ProSDD: Learning Prosodic Representations for Speech Deepfake Detection against Expressive and Emotional Attacks
New framework slashes detection error from 39.6% to 7.4% by analyzing speech rhythm and emotion.
A research team led by Aurosweta Mahapatra has introduced ProSDD, a novel AI framework designed to combat a critical weakness in current speech deepfake detection (SDD) systems. While existing models perform well on standard benchmarks, they often fail against more sophisticated, emotionally expressive synthetic voices, as they tend to learn dataset-specific artifacts rather than the fundamental cues of genuine human speech. ProSDD addresses this by mimicking human intuition: it first learns the natural prosodic variability—the rhythm, stress, and intonation—inherent to real speech through a supervised masked prediction task. This foundational knowledge of how pitch, energy, and voice activity naturally fluctuate is then used to identify deviations characteristic of AI-generated fakes.

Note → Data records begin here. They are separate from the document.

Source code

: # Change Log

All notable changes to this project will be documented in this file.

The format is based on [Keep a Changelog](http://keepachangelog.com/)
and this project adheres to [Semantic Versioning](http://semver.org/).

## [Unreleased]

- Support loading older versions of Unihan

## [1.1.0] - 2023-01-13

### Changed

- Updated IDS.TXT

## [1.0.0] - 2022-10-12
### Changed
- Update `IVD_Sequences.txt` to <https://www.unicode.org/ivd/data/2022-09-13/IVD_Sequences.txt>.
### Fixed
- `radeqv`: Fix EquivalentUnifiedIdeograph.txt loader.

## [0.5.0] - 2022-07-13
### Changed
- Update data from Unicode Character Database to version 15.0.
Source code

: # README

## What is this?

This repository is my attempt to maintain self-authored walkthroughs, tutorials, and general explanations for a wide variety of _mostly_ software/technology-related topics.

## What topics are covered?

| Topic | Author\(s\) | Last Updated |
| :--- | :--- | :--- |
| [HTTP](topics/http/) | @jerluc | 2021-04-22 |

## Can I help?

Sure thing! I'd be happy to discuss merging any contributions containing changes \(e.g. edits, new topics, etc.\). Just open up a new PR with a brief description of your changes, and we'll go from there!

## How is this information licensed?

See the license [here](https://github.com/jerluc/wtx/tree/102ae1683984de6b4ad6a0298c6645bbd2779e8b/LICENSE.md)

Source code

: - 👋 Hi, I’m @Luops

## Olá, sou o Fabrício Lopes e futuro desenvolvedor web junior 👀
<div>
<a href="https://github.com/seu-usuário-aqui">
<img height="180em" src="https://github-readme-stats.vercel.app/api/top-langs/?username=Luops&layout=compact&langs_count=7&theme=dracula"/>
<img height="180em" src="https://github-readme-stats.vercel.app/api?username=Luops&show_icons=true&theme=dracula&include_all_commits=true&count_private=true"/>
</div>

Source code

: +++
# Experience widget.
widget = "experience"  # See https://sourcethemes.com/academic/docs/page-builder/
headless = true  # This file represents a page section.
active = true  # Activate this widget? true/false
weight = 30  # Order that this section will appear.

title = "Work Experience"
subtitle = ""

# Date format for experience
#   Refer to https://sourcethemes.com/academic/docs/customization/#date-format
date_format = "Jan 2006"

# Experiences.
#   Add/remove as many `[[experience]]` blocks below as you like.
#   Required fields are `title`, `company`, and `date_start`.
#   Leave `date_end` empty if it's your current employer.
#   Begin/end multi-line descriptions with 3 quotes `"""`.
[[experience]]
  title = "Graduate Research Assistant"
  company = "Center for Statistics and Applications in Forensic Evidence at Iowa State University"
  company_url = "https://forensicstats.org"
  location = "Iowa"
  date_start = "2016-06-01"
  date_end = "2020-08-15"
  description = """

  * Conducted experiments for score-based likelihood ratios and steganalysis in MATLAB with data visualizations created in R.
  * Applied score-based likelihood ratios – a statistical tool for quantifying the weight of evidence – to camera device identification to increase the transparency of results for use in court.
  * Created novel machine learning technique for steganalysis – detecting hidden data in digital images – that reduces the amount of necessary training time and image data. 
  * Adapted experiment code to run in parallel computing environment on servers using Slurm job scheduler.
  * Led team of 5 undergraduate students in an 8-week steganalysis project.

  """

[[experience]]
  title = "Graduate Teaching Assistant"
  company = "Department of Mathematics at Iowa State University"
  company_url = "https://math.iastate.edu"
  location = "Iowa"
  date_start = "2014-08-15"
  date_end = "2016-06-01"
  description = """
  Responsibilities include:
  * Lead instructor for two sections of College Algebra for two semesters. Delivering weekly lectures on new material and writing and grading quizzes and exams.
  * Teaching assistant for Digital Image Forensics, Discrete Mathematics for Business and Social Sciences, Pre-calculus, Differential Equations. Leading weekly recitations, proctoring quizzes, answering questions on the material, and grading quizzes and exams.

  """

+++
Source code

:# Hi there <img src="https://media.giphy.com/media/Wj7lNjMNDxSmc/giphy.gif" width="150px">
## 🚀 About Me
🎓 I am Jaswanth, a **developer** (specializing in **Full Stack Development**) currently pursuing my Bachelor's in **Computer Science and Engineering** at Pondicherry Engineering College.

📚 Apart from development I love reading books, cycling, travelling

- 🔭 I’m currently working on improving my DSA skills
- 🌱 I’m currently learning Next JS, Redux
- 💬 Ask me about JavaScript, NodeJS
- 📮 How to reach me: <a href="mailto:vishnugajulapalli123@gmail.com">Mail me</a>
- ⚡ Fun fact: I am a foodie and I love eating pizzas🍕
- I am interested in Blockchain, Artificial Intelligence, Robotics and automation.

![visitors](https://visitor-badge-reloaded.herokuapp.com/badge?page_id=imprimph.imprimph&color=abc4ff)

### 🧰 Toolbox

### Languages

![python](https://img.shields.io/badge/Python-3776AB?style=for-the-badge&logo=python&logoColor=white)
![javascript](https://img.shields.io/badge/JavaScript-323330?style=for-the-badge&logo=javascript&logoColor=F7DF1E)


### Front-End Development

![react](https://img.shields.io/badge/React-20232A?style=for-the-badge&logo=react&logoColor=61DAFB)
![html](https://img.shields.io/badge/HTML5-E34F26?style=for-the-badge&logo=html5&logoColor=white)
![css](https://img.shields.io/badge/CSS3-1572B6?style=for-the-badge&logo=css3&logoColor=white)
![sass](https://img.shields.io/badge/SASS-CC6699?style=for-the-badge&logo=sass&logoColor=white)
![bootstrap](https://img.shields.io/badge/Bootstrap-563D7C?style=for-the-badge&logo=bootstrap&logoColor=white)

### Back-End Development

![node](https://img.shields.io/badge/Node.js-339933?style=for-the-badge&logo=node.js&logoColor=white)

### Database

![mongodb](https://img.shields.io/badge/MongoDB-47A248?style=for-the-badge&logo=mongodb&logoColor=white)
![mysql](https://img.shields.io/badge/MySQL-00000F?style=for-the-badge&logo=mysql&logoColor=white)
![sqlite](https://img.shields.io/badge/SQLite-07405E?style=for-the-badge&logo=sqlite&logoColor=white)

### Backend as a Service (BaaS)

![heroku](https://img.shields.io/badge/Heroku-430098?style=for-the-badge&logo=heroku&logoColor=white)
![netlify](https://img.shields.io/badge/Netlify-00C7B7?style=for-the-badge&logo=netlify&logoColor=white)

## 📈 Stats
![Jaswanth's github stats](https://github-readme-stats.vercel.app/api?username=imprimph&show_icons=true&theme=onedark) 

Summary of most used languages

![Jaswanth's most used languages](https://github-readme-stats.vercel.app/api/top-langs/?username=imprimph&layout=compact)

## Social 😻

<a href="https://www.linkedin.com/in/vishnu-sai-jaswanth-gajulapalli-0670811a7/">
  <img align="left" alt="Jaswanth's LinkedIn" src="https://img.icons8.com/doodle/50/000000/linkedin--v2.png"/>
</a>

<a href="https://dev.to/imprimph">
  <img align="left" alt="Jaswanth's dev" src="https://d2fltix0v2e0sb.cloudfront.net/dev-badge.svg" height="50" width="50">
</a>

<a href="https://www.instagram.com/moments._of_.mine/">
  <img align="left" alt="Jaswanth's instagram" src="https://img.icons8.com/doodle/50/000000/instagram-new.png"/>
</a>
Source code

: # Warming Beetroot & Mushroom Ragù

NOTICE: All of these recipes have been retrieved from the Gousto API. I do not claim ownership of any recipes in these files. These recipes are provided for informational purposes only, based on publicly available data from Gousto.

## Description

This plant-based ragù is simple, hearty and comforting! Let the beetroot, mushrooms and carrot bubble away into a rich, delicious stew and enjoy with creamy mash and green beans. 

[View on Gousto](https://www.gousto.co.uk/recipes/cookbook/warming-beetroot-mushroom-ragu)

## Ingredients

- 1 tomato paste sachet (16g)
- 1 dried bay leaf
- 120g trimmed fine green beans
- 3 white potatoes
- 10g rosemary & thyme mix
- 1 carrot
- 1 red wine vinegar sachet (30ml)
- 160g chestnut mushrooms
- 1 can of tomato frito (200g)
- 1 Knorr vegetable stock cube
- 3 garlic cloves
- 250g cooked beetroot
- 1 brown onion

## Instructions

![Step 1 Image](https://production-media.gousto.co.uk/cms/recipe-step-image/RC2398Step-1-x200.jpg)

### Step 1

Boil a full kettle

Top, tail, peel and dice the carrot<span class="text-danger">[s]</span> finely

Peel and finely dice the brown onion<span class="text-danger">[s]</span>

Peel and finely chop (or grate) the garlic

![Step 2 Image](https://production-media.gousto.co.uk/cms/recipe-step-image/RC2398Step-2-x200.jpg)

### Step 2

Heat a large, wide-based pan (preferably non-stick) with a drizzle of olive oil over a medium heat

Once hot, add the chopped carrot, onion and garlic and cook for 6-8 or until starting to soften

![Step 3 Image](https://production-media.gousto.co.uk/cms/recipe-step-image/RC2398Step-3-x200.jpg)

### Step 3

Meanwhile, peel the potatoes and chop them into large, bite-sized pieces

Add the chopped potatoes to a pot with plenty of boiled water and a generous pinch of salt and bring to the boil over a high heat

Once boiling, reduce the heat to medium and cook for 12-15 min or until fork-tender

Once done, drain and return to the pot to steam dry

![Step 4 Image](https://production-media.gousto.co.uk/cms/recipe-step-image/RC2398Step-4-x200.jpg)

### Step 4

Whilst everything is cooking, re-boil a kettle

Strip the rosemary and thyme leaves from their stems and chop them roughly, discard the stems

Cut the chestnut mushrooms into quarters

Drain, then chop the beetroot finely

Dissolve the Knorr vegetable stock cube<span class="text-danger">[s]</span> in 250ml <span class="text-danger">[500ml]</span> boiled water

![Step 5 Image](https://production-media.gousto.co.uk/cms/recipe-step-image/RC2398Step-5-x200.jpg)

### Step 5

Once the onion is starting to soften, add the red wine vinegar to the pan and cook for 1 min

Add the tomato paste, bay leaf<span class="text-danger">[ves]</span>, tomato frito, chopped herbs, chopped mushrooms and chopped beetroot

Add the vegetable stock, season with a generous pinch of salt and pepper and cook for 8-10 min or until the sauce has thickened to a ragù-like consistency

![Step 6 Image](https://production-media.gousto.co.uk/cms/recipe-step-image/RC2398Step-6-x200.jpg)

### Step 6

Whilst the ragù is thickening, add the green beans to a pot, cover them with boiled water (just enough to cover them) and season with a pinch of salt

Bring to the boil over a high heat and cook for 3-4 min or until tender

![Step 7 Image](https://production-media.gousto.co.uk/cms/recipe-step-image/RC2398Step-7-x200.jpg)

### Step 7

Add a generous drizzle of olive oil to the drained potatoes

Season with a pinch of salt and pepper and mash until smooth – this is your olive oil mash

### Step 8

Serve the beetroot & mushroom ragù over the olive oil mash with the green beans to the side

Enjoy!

In a second stage, the model jointly optimizes this prosodic learning objective with traditional spoof classification. The results are striking. When trained on the ASVspoof 2024 dataset, ProSDD slashed the Equal Error Rate (EER) from 39.62% to just 7.38%, an 81% relative reduction. It also showed strong generalization, cutting the EER from 25.43% to 16.14% when trained on the older 2019 data. Furthermore, it achieved approximately 50% relative error reductions on specialized emotional spoofing datasets like EmoFake and EmoSpoof-TTS, proving its robustness against expressive attacks that fool other systems.
The paper, submitted to Interspeech 2026, represents a significant shift in strategy for audio forensics. Instead of chasing the ever-evolving artifacts left by specific AI voice generators, ProSDD anchors itself in the immutable characteristics of natural human prosody. This approach promises more future-proof and generalizable detection, moving the field closer to creating reliable safeguards against the misuse of hyper-realistic synthetic voices in fraud and disinformation.
- Cuts detection error on ASVspoof 2024 benchmark from 39.62% to 7.38% (81% relative reduction).
- Uses a two-stage process to learn natural speech prosody (pitch, energy, rhythm) then spot fakes.
- Achieves ~50% relative error reduction on emotional spoof datasets EmoFake and EmoSpoof-TTS.
Why It Matters
Provides a more robust defense against emotionally manipulative voice clones used in scams and misinformation campaigns.